Deleting Files using Files-Excluded field in debian/copyright

You can exclude files from a repackaged source tarball by adding a Files-Excluded: pattern field in the debian/copyright format (see also the proposition to update the specification in 685506). The pattern is searched using find -path.

As suggested in a discussion on devscripts-devel mailing list a more flexible implementation than in 685506 is proposed:

So the expression

would exclude

Example debian/copyright file:

Format: http://www.debian.org/doc/packaging-manuals/copyright-format/1.0/
Upstream-Name: Spread
Source: https://github.com/phylogeography/SPREAD/downloads
Files-Excluded:
    *.jar
    release/Mac
    release/Windows
    release/tools
    bin
    classes
    .git

(Please also read paragraph below Once we are start removing files below)

Once we are start removing files

The current implementation in the git repository from Andreas Tille does a bit more once repackaging becomes necessary:

Removing VCS cruft from tarball

When repackaging tar --exclude-vcs is used.

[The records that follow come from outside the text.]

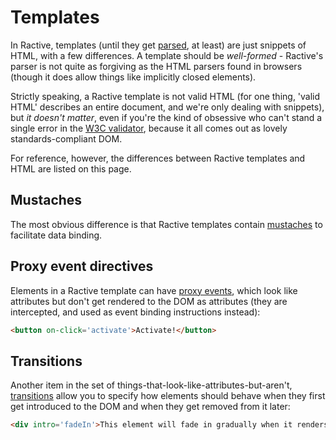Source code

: # Templates

In Ractive, templates (until they get [parsed](ractive-parse.md), at least) are just snippets of HTML, with a few differences. A template should be *well-formed* - Ractive's parser is not quite as forgiving as the HTML parsers found in browsers (though it does allow things like implicitly closed elements).

Strictly speaking, a Ractive template is not valid HTML (for one thing, 'valid HTML' describes an entire document, and we're only dealing with snippets), but *it doesn't matter*, even if you're the kind of obsessive who can't stand a single error in the [W3C validator](http://validator.w3.org/), because it all comes out as lovely standards-compliant DOM.

For reference, however, the differences between Ractive templates and HTML are listed on this page.

## Mustaches

The most obvious difference is that Ractive templates contain [mustaches](mustaches.md) to facilitate data binding.

## Proxy event directives

Elements in a Ractive template can have [proxy events](events.md#proxy-events), which look like attributes but don't get rendered to the DOM as attributes (they are intercepted, and used as event binding instructions instead):

```html
<button on-click='activate'>Activate!</button>
```

## Transitions

Another item in the set of things-that-look-like-attributes-but-aren't, [transitions](transitions.md) allow you to specify how elements should behave when they first get introduced to the DOM and when they get removed from it later:

```html
<div intro='fadeIn'>This element will fade in gradually when it renders</div>
```
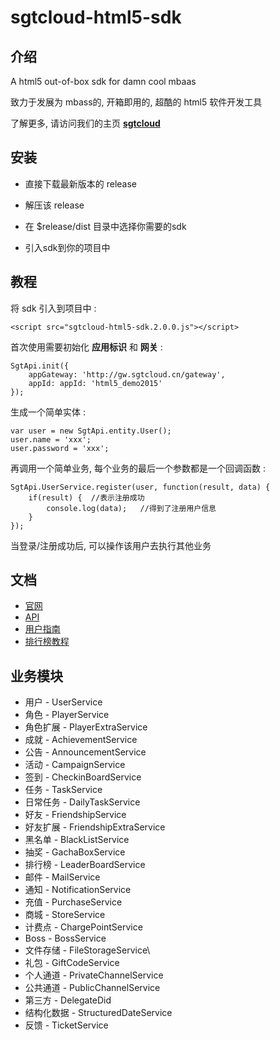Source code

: # sgtcloud-html5-sdk

## 介绍

A html5 out-of-box sdk for damn cool mbaas

致力于发展为 mbass的, 开箱即用的, 超酷的 html5 软件开发工具 

了解更多, 请访问我们的主页 **[sgtcloud](http://www.sgtcloud.cn)**

## 安装

* 直接下载最新版本的 release

* 解压该 release

* 在 $release/dist 目录中选择你需要的sdk

* 引入sdk到你的项目中

## 教程

将 sdk 引入到项目中 :

```
<script src="sgtcloud-html5-sdk.2.0.0.js"></script>
```

首次使用需要初始化 **应用标识** 和 **网关** :

```
SgtApi.init({
    appGateway: 'http://gw.sgtcloud.cn/gateway',
    appId: appId: 'html5_demo2015'
});
```

生成一个简单实体 :

```
var user = new SgtApi.entity.User();
user.name = 'xxx';
user.password = 'xxx';
```

再调用一个简单业务, 每个业务的最后一个参数都是一个回调函数 :

```
SgtApi.UserService.register(user, function(result, data) {
    if(result) {  //表示注册成功
        console.log(data);   //得到了注册用户信息
    }
});
```

当登录/注册成功后, 可以操作该用户去执行其他业务

## 文档

* [官网](http://www.sgtcloud.cn)
* [API]() 
* [用户指南](http://sgtcloud.gitbooks.io/sgtcloud-html5-sdk/content/) 
* [排行榜教程](http://www.sgtcloud.cn/tutorials/) 

## 业务模块

* 用户 - UserService
* 角色 - PlayerService
* 角色扩展 - PlayerExtraService
* 成就 - AchievementService
* 公告 - AnnouncementService
* 活动 - CampaignService
* 签到 - CheckinBoardService
* 任务 - TaskService
* 日常任务 - DailyTaskService
* 好友 - FriendshipService
* 好友扩展 - FriendshipExtraService
* 黑名单 - BlackListService
* 抽奖 - GachaBoxService
* 排行榜 - LeaderBoardService
* 邮件 - MailService
* 通知 - NotificationService
* 充值 - PurchaseService
* 商城 - StoreService
* 计费点 - ChargePointService
* Boss - BossService
* 文件存储 - FileStorageService\
* 礼包 - GiftCodeService
* 个人通道 - PrivateChannelService
* 公共通道 - PublicChannelService
* 第三方 - DelegateDid
* 结构化数据 - StructuredDateService
* 反馈 - TicketService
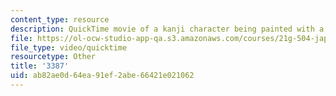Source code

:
 ```yaml
---
content_type: resource
description: QuickTime movie of a kanji character being painted with a brush.
file: https://ol-ocw-studio-app-qa.s3.amazonaws.com/courses/21g-504-japanese-iv-spring-2009/ab82ae0d64ea91ef2abe66421e021062_3387.mov
file_type: video/quicktime
resourcetype: Other
title: '3387'
uid: ab82ae0d-64ea-91ef-2abe-66421e021062
---
```

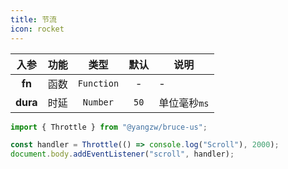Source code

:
 ```yaml
---
title: 节流
icon: rocket
---
```


入参|功能|类型|默认|说明
:-:|:-:|:-:|:-:|-
**fn**|函数|`Function`|-|-
**dura**|时延|`Number`|`50`|单位毫秒`ms`

```js
import { Throttle } from "@yangzw/bruce-us";

const handler = Throttle(() => console.log("Scroll"), 2000);
document.body.addEventListener("scroll", handler);
```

Usually there is no point in having VCS metainformation in upstream tarballs. It should be depated in a separate thread whether this option should be used unconditionally but the current implementation is that way. So in the example above the specification of .git is redundant because it will be left out anyway.

Specifying better compression method

Rafael Laboissiere extracted a patch that was merged into the private repository of Andreas Tille and submitted a separate bug 730768 to deal with this enhancement.

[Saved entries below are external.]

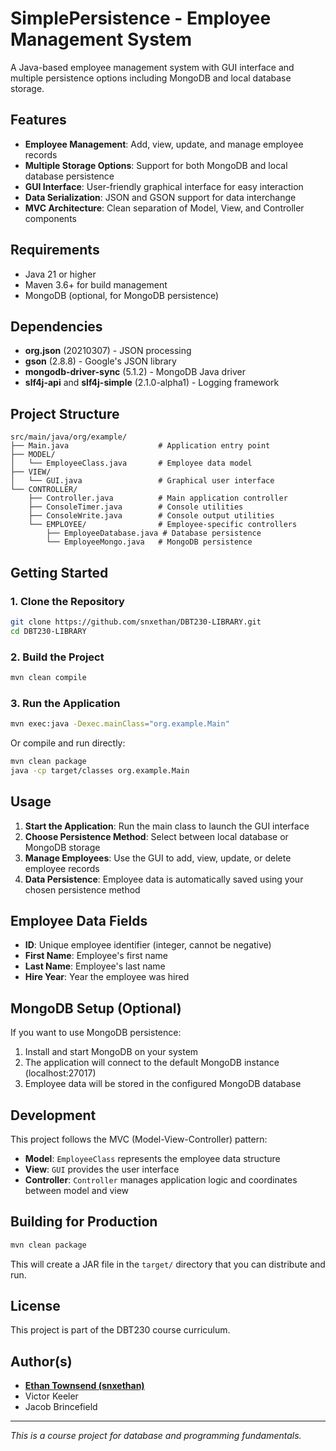 # SimplePersistence - Employee Management System

A Java-based employee management system with GUI interface and multiple persistence options including MongoDB and local database storage.

## Features

- **Employee Management**: Add, view, update, and manage employee records
- **Multiple Storage Options**: Support for both MongoDB and local database persistence
- **GUI Interface**: User-friendly graphical interface for easy interaction
- **Data Serialization**: JSON and GSON support for data interchange
- **MVC Architecture**: Clean separation of Model, View, and Controller components

## Requirements

- Java 21 or higher
- Maven 3.6+ for build management
- MongoDB (optional, for MongoDB persistence)

## Dependencies

- **org.json** (20210307) - JSON processing
- **gson** (2.8.8) - Google's JSON library
- **mongodb-driver-sync** (5.1.2) - MongoDB Java driver
- **slf4j-api** and **slf4j-simple** (2.1.0-alpha1) - Logging framework

## Project Structure

```
src/main/java/org/example/
├── Main.java                    # Application entry point
├── MODEL/
│   └── EmployeeClass.java       # Employee data model
├── VIEW/
│   └── GUI.java                 # Graphical user interface
└── CONTROLLER/
    ├── Controller.java          # Main application controller
    ├── ConsoleTimer.java        # Console utilities
    ├── ConsoleWrite.java        # Console output utilities
    └── EMPLOYEE/                # Employee-specific controllers
        ├── EmployeeDatabase.java # Database persistence
        └── EmployeeMongo.java   # MongoDB persistence
```

## Getting Started

### 1. Clone the Repository

```bash
git clone https://github.com/snxethan/DBT230-LIBRARY.git
cd DBT230-LIBRARY
```

### 2. Build the Project

```bash
mvn clean compile
```

### 3. Run the Application

```bash
mvn exec:java -Dexec.mainClass="org.example.Main"
```

Or compile and run directly:

```bash
mvn clean package
java -cp target/classes org.example.Main
```

## Usage

1. **Start the Application**: Run the main class to launch the GUI interface
2. **Choose Persistence Method**: Select between local database or MongoDB storage
3. **Manage Employees**: Use the GUI to add, view, update, or delete employee records
4. **Data Persistence**: Employee data is automatically saved using your chosen persistence method

## Employee Data Fields

- **ID**: Unique employee identifier (integer, cannot be negative)
- **First Name**: Employee's first name
- **Last Name**: Employee's last name  
- **Hire Year**: Year the employee was hired

## MongoDB Setup (Optional)

If you want to use MongoDB persistence:

1. Install and start MongoDB on your system
2. The application will connect to the default MongoDB instance (localhost:27017)
3. Employee data will be stored in the configured MongoDB database

## Development

This project follows the MVC (Model-View-Controller) pattern:

- **Model**: `EmployeeClass` represents the employee data structure
- **View**: `GUI` provides the user interface
- **Controller**: `Controller` manages application logic and coordinates between model and view

## Building for Production

```bash
mvn clean package
```

This will create a JAR file in the `target/` directory that you can distribute and run.

## License

This project is part of the DBT230 course curriculum.

## Author(s)

- [**Ethan Townsend (snxethan)**](www.ethantownsend.dev)
- Victor Keeler
- Jacob Brincefield

---

*This is a course project for database and programming fundamentals.*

You can specify a more reasonable compression method using uscan --repack-compression <compression>. You can use xz, bz2, gz, or lzma here. Current default is gz - the author is tempted to turn default to xz.

Considerations about debian/copyright pattern specification

The thread showed that understanding the format is quite difficult. Next revision should explicitely mention that a pattern ending with / or beginning with ./ will never match anything (688481).

Information for developers

TODO

Brackets in debian/copyright patterns should be escaped before being passed to find, as they are metacharacters for find but not in debian/copyright. Also, some shell metacharacters should be escaped (consider the "$(evil_command)" pattern). The actual unlink/rmdir actions should be echoed depending on command line options/environment/debug level. All this should be checked once both implementation have been merged.